- Chat Travieso
- Interboro Partners (Project Team: Tobias Armborst, Daniel D’Oca, Georgeen Theodore, Rebecca Beyer Winik, Charlene Chai, Andrew Coslow, Michaela Friedman, Riley Gold)
- Jennifer Wen Ma
- Mary Mattingly
- Nanna Debois Buhl
CHAT TRAVIESO
Chat Travieso is a Brooklyn-based artist and architectural designer born in Miami, Florida. Travieso creates interactive installations and urban interventions that engage the public and encourage people to question their assumptions of the everyday built environment.

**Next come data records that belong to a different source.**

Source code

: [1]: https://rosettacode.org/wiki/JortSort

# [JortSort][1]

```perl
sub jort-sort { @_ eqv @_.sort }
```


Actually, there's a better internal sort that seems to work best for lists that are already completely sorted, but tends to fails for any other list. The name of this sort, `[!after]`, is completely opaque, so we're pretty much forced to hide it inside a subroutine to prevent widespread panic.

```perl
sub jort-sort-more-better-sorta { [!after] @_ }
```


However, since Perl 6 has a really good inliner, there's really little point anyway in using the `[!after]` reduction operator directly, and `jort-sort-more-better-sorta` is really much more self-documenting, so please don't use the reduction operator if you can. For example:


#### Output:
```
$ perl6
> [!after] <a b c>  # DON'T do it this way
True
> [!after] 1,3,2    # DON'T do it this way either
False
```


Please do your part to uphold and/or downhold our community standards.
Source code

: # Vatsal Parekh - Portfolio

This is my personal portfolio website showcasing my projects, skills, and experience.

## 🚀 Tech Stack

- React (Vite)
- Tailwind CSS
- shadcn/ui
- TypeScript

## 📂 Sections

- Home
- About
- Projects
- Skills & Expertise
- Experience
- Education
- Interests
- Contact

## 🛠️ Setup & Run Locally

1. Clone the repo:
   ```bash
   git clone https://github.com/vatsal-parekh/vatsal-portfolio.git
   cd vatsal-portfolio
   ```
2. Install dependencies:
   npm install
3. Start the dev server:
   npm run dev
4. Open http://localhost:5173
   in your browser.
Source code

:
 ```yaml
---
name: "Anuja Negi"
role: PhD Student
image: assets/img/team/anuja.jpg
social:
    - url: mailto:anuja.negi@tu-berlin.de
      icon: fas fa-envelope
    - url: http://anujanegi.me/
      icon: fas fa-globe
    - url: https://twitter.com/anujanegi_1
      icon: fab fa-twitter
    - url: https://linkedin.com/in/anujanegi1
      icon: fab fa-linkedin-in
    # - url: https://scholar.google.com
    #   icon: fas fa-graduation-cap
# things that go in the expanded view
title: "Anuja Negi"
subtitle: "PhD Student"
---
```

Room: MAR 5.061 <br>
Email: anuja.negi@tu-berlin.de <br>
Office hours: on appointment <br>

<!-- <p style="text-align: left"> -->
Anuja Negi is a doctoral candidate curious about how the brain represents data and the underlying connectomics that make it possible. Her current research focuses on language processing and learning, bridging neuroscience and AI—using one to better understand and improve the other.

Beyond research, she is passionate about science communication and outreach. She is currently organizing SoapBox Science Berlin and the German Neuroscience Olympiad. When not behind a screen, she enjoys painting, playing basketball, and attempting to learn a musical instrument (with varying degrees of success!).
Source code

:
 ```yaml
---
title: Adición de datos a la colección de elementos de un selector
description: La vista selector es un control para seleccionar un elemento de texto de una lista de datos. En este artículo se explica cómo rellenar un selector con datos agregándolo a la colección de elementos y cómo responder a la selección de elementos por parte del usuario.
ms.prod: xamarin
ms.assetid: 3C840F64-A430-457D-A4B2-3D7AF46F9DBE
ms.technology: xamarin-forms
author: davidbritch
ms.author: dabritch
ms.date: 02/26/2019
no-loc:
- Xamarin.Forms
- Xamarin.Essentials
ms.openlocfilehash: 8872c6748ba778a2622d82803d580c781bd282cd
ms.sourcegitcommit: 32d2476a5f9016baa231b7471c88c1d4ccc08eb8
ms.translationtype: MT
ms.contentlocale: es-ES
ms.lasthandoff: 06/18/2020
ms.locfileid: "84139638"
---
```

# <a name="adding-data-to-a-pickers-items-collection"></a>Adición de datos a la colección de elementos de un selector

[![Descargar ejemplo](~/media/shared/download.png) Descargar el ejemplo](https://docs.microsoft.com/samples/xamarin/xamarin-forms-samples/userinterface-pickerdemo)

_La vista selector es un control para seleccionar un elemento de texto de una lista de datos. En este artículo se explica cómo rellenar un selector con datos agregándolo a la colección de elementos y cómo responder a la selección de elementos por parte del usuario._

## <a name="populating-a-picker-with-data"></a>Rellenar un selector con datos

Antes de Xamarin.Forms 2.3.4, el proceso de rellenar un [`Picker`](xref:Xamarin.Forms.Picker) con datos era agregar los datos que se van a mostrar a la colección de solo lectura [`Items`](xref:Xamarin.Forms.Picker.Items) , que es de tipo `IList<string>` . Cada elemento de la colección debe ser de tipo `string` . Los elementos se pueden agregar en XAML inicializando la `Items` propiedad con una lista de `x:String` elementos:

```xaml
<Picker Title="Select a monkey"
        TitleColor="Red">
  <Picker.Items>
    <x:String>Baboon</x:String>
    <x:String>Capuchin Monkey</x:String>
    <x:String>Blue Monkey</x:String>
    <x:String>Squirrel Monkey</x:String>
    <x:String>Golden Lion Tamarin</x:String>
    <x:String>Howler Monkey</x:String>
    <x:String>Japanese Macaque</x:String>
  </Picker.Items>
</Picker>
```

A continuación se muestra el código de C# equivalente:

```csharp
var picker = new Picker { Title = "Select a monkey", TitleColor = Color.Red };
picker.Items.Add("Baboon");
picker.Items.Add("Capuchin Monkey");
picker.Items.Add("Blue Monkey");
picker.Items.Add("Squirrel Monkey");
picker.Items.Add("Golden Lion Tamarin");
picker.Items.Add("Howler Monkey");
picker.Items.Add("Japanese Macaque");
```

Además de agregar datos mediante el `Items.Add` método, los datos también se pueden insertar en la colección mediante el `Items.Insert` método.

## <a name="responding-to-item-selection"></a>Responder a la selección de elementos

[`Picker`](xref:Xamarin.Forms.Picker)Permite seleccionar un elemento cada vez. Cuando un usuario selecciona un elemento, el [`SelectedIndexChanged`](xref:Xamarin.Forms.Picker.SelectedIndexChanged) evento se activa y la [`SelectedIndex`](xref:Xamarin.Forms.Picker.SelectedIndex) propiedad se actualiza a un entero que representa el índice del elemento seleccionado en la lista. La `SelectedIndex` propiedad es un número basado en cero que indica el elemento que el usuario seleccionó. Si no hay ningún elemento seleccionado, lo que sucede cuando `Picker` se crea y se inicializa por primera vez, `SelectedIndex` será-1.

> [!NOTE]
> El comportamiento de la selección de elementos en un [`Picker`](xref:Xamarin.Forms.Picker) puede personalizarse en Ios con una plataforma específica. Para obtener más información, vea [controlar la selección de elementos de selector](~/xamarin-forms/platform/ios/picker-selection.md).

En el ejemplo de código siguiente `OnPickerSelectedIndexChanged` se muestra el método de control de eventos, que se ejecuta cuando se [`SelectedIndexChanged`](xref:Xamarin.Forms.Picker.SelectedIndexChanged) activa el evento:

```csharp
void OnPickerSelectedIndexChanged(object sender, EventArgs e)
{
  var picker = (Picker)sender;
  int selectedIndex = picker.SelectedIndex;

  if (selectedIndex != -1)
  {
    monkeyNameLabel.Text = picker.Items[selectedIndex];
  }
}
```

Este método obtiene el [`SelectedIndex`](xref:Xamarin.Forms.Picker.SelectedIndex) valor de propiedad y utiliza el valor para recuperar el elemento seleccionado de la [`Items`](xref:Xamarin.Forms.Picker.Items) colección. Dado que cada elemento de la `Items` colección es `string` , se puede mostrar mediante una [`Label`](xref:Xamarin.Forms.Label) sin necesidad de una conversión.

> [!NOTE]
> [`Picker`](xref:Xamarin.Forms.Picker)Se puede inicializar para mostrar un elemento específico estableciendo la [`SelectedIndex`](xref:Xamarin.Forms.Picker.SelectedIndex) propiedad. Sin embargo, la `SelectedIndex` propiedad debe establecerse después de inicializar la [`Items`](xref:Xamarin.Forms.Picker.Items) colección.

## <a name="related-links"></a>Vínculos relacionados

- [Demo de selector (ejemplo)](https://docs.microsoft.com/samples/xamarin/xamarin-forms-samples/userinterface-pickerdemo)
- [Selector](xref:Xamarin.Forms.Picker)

Chat’s project On A Fence transforms the fence surrounding Pier 42 into an interactive structure incorporating seating, play, exercise, and signage (done in collaboration with graphic designer Yeju Choi). The project seeks to invert the function and meaning of the fence from a physical barrier to a place of inclusion. On the Fence is in collaboration with Yeju Choi (Signage, Graphic Design and Identity).
INTERBORO PARTNERS
Interboro Partners (Project Team: Tobias Armborst, Daniel D’Oca, Georgeen Theodore, Rebecca Beyer Winik, Charlene Chai, Andrew Coslow, Michaela Friedman, Riley Gold) is a Brooklyn-based office of progressive and innovative architects, urban planners, and designers formed in 2002 by three graduates of Harvard University’s Graduate School of Design. Their work is marked by creative, outside-the-box thinking at every stage. Led by licensed architects, Interboro has worked with a variety of public, private, and not-for-profit clients to deliver dozens of award-winning architecture, planning, landscape, and urban design projects.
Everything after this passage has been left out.